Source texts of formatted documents
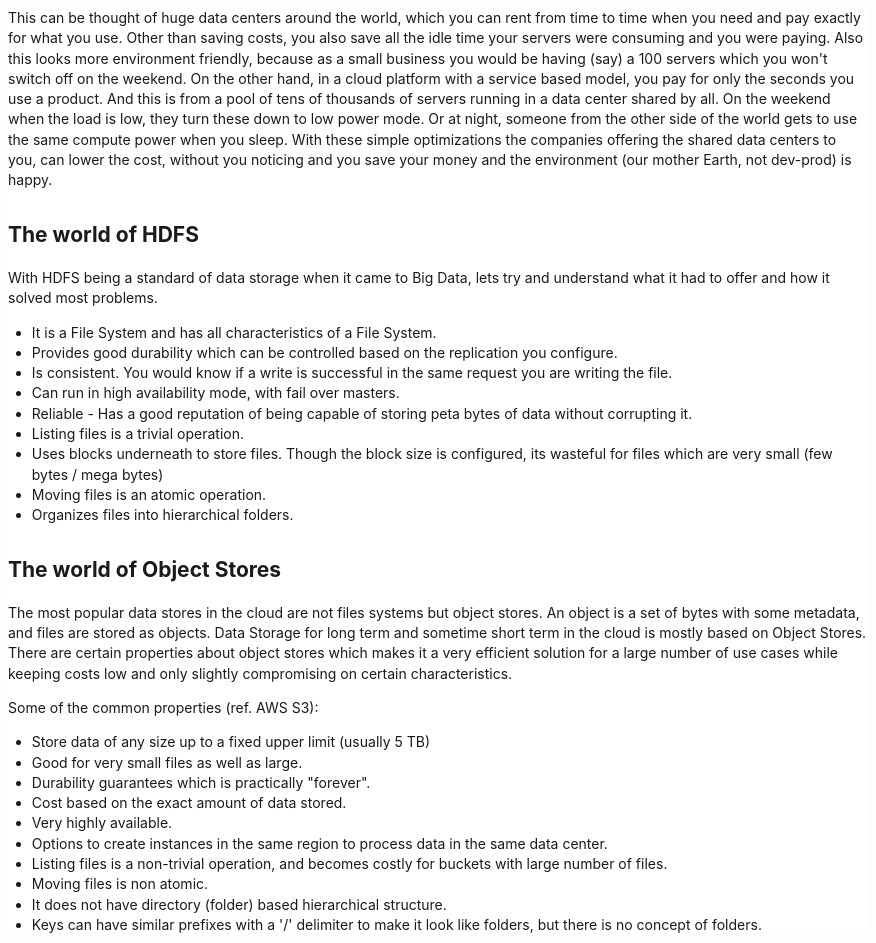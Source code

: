 This can be thought of huge data centers around the world, which you can rent from time to time when you need and pay exactly for what you use. Other than saving costs, you also save all the idle time your servers were consuming and you were paying. Also this looks more environment friendly, because as a small business you would be having (say) a 100 servers which you won't switch off on the weekend.
On the other hand, in a cloud platform with a service based model, you pay for only the seconds you use a product. And this is from a pool of tens of thousands of servers running in a data center shared by all. On the weekend when the load is low, they turn these down to low power mode. Or at night, someone from the other side of the world gets to use the same compute power when you sleep.
With these simple optimizations the companies offering the shared data centers to you, can lower the cost, without you noticing and you save your money and the environment (our mother Earth, not dev-prod) is happy.

## The world of HDFS
With HDFS being a standard of data storage when it came to Big Data, lets try and understand what it had to offer and how it solved most problems.
 - It is a File System and has all characteristics of a File System.
 - Provides good durability which can be controlled based on the replication you configure.
 - Is consistent. You would know if a write is successful in the same request you are writing the file.
 - Can run in high availability mode, with fail over masters.
 - Reliable - Has a good reputation of being capable of storing peta bytes of data without corrupting it.
 - Listing files is a trivial operation.
 - Uses blocks underneath to store files. Though the block size is configured, its wasteful for files which are very small (few bytes / mega bytes)
 - Moving files is an atomic operation.
 - Organizes files into hierarchical folders.

## The world of Object Stores
The most popular data stores in the cloud are not files systems but object stores. An object is a set of bytes with some metadata, and files are stored as objects.
Data Storage for long term and sometime short term in the cloud is mostly based on Object Stores.
There are certain properties about object stores which makes it a very efficient solution for a large number of use cases while keeping costs low and only slightly compromising on certain characteristics.

Some of the common properties (ref. AWS S3):
 - Store data of any size up to a fixed upper limit (usually 5 TB)
 - Good for very small files as well as large.
 - Durability guarantees which is practically "forever".
 - Cost based on the exact amount of data stored.
 - Very highly available.
 - Options to create instances in the same region to process data in the same data center.
 - Listing files is a non-trivial operation, and becomes costly for buckets with large number of files.
 - Moving files is non atomic.
 - It does not have directory (folder) based hierarchical structure.
 - Keys can have similar prefixes with a '/' delimiter to make it look like folders, but there is no concept of folders.
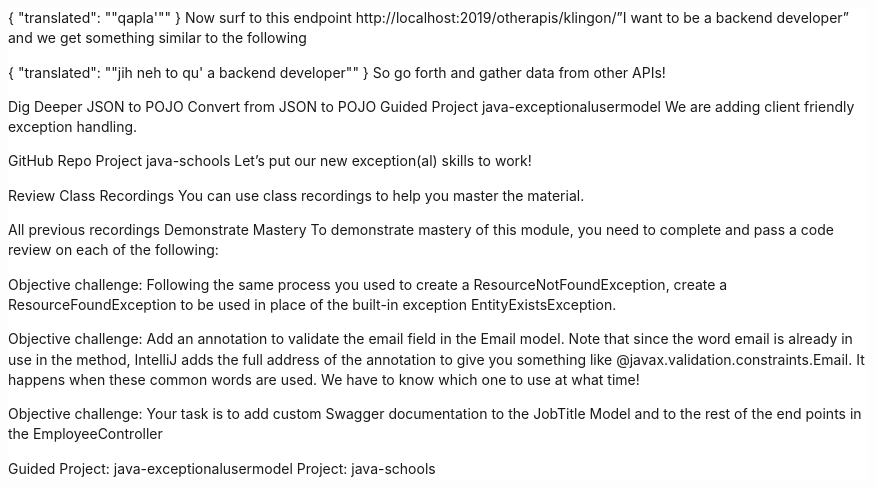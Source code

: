 {
    "translated": "\"qapla'\""
}
Now surf to this endpoint http://localhost:2019/otherapis/klingon/”I want to be a backend developer” and we get something similar to the following

{
    "translated": "\"jih neh to qu' a backend developer\""
}
So go forth and gather data from other APIs!

Dig Deeper
JSON to POJO
Convert from JSON to POJO
Guided Project
java-exceptionalusermodel
We are adding client friendly exception handling.

GitHub Repo
Project
java-schools
Let’s put our new exception(al) skills to work!

Review
Class Recordings
You can use class recordings to help you master the material.

All previous recordings
Demonstrate Mastery
To demonstrate mastery of this module, you need to complete and pass a code review on each of the following:

Objective challenge:
Following the same process you used to create a ResourceNotFoundException, create a ResourceFoundException to be used in place of the built-in exception EntityExistsException.

Objective challenge:
Add an annotation to validate the email field in the Email model. Note that since the word email is already in use in the method, IntelliJ adds the full address of the annotation to give you something like @javax.validation.constraints.Email. It happens when these common words are used. We have to know which one to use at what time!

Objective challenge:
Your task is to add custom Swagger documentation to the JobTitle Model and to the rest of the end points in the EmployeeController

Guided Project: java-exceptionalusermodel
Project: java-schools

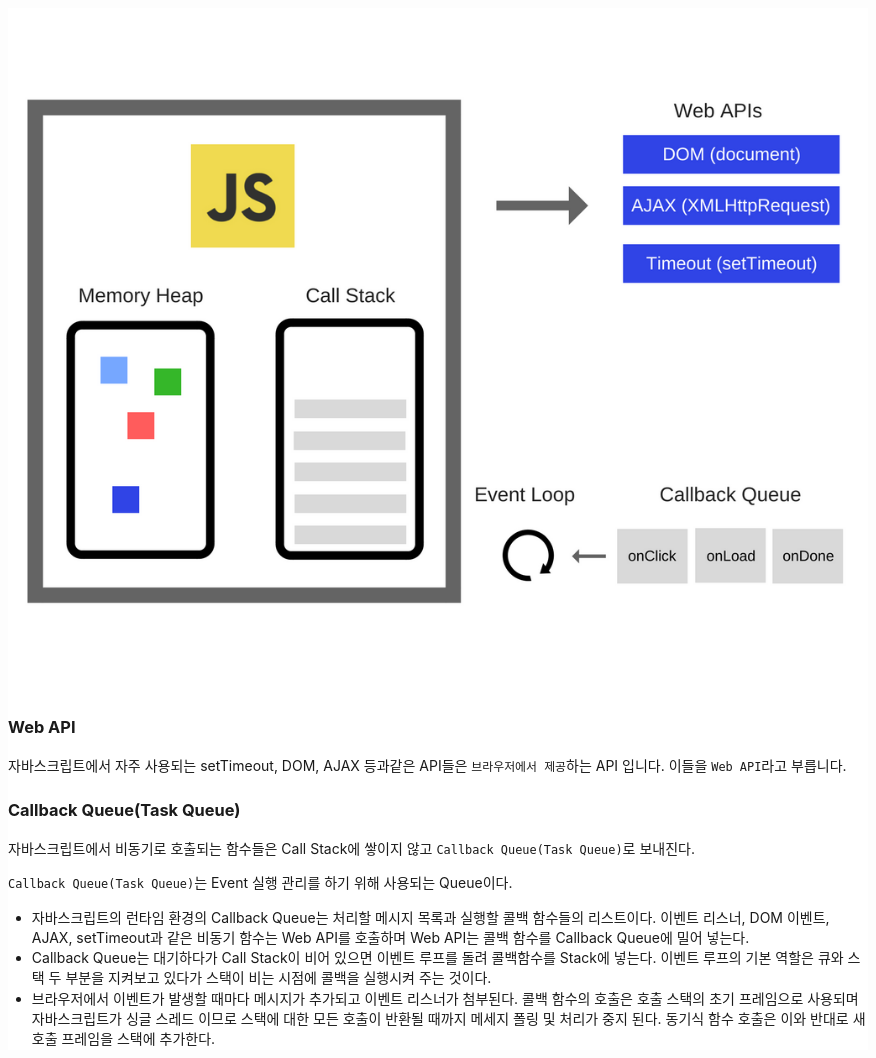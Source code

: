 ![Desktop View](/assets/images/banners/engine-runtime.png)  

<br>

### **Web API**

자바스크립트에서 자주 사용되는 setTimeout, DOM, AJAX 등과같은 API들은 `브라우저에서 제공`하는 API 입니다. 이들을 `Web API`라고 부릅니다.

### **Callback Queue(Task Queue)**

자바스크립트에서 비동기로 호출되는 함수들은 Call Stack에 쌓이지 않고 `Callback Queue(Task Queue)`로 보내진다.

`Callback Queue(Task Queue)`는 Event 실행 관리를 하기 위해 사용되는 Queue이다.
* 자바스크립트의 런타임 환경의 Callback Queue는 처리할 메시지 목록과 실행할 콜백 함수들의 리스트이다. 이벤트 리스너, DOM 이벤트, AJAX, setTimeout과 같은 비동기 함수는 Web API를 호출하며 Web API는 콜백 함수를 Callback Queue에 밀어 넣는다.
* Callback Queue는 대기하다가 Call Stack이 비어 있으면 이벤트 루프를 돌려 콜백함수를 Stack에 넣는다. 이벤트 루프의 기본 역할은 큐와 스택 두 부분을 지켜보고 있다가 스택이 비는 시점에 콜백을 실행시켜 주는 것이다.
* 브라우저에서 이벤트가 발생할 때마다 메시지가 추가되고 이벤트 리스너가 첨부된다. 콜백 함수의 호출은 호출 스택의 초기 프레임으로 사용되며 자바스크립트가 싱글 스레드 이므로 스택에 대한 모든 호출이 반환될 때까지 메세지 폴링 및 처리가 중지 된다. 동기식 함수 호출은 이와 반대로 새 호출 프레임을 스택에 추가한다.
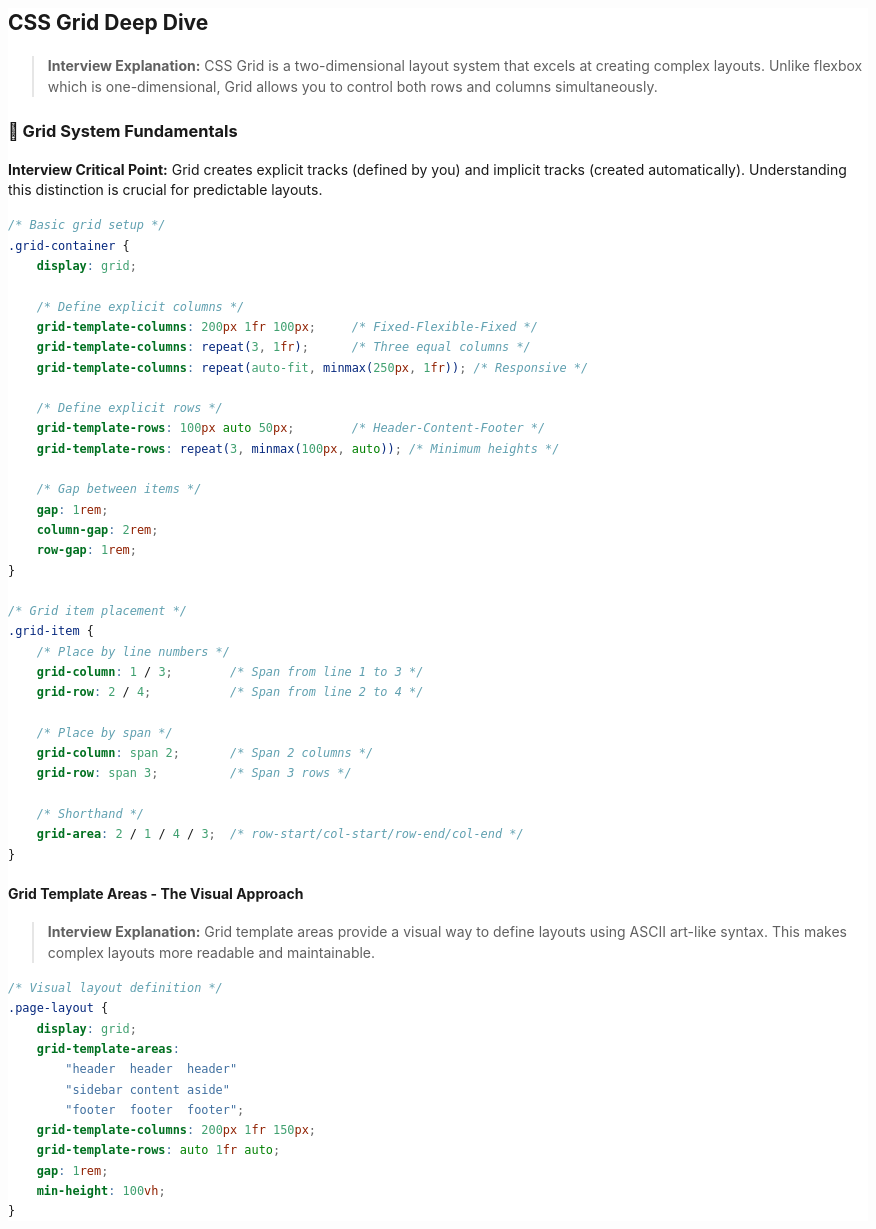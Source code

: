 
## CSS Grid Deep Dive

> **Interview Explanation:** CSS Grid is a two-dimensional layout system that excels at creating complex layouts. Unlike flexbox which is one-dimensional, Grid allows you to control both rows and columns simultaneously.

### 🎯 Grid System Fundamentals

**Interview Critical Point:** Grid creates explicit tracks (defined by you) and implicit tracks (created automatically). Understanding this distinction is crucial for predictable layouts.

```css
/* Basic grid setup */
.grid-container {
    display: grid;
    
    /* Define explicit columns */
    grid-template-columns: 200px 1fr 100px;     /* Fixed-Flexible-Fixed */
    grid-template-columns: repeat(3, 1fr);      /* Three equal columns */
    grid-template-columns: repeat(auto-fit, minmax(250px, 1fr)); /* Responsive */
    
    /* Define explicit rows */
    grid-template-rows: 100px auto 50px;        /* Header-Content-Footer */
    grid-template-rows: repeat(3, minmax(100px, auto)); /* Minimum heights */
    
    /* Gap between items */
    gap: 1rem;
    column-gap: 2rem;
    row-gap: 1rem;
}

/* Grid item placement */
.grid-item {
    /* Place by line numbers */
    grid-column: 1 / 3;        /* Span from line 1 to 3 */
    grid-row: 2 / 4;           /* Span from line 2 to 4 */
    
    /* Place by span */
    grid-column: span 2;       /* Span 2 columns */
    grid-row: span 3;          /* Span 3 rows */
    
    /* Shorthand */
    grid-area: 2 / 1 / 4 / 3;  /* row-start/col-start/row-end/col-end */
}
```

#### **Grid Template Areas - The Visual Approach**

> **Interview Explanation:** Grid template areas provide a visual way to define layouts using ASCII art-like syntax. This makes complex layouts more readable and maintainable.

```css
/* Visual layout definition */
.page-layout {
    display: grid;
    grid-template-areas:
        "header  header  header"
        "sidebar content aside"
        "footer  footer  footer";
    grid-template-columns: 200px 1fr 150px;
    grid-template-rows: auto 1fr auto;
    gap: 1rem;
    min-height: 100vh;
}

```
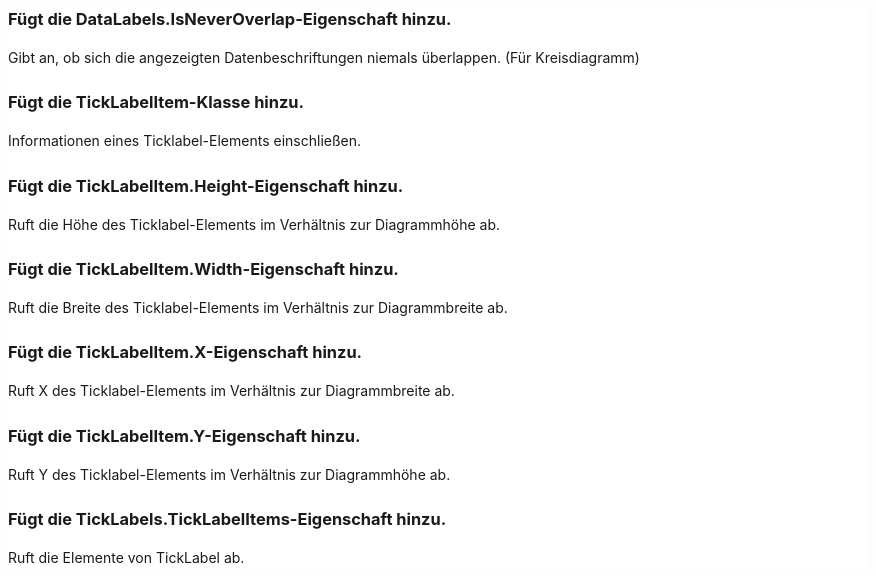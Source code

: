 ### **Fügt die DataLabels.IsNeverOverlap-Eigenschaft hinzu.**

Gibt an, ob sich die angezeigten Datenbeschriftungen niemals überlappen. (Für Kreisdiagramm)

### **Fügt die TickLabelItem-Klasse hinzu.**

Informationen eines Ticklabel-Elements einschließen.

### **Fügt die TickLabelItem.Height-Eigenschaft hinzu.**

Ruft die Höhe des Ticklabel-Elements im Verhältnis zur Diagrammhöhe ab.

### **Fügt die TickLabelItem.Width-Eigenschaft hinzu.**

Ruft die Breite des Ticklabel-Elements im Verhältnis zur Diagrammbreite ab.

### **Fügt die TickLabelItem.X-Eigenschaft hinzu.**

Ruft X des Ticklabel-Elements im Verhältnis zur Diagrammbreite ab.

### **Fügt die TickLabelItem.Y-Eigenschaft hinzu.**

Ruft Y des Ticklabel-Elements im Verhältnis zur Diagrammhöhe ab.

### **Fügt die TickLabels.TickLabelItems-Eigenschaft hinzu.**

Ruft die Elemente von TickLabel ab.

Your objective => Up to and including the line with "- Listing files is a trivial operation.", copy the data above from its first line. Skip pictures.

Exercise solution =>
Source code

: This can be thought of huge data centers around the world, which you can rent from time to time when you need and pay exactly for what you use. Other than saving costs, you also save all the idle time your servers were consuming and you were paying. Also this looks more environment friendly, because as a small business you would be having (say) a 100 servers which you won't switch off on the weekend.
On the other hand, in a cloud platform with a service based model, you pay for only the seconds you use a product. And this is from a pool of tens of thousands of servers running in a data center shared by all. On the weekend when the load is low, they turn these down to low power mode. Or at night, someone from the other side of the world gets to use the same compute power when you sleep.
With these simple optimizations the companies offering the shared data centers to you, can lower the cost, without you noticing and you save your money and the environment (our mother Earth, not dev-prod) is happy.

## The world of HDFS
With HDFS being a standard of data storage when it came to Big Data, lets try and understand what it had to offer and how it solved most problems.
 - It is a File System and has all characteristics of a File System.
 - Provides good durability which can be controlled based on the replication you configure.
 - Is consistent. You would know if a write is successful in the same request you are writing the file.
 - Can run in high availability mode, with fail over masters.
 - Reliable - Has a good reputation of being capable of storing peta bytes of data without corrupting it.
 - Listing files is a trivial operation.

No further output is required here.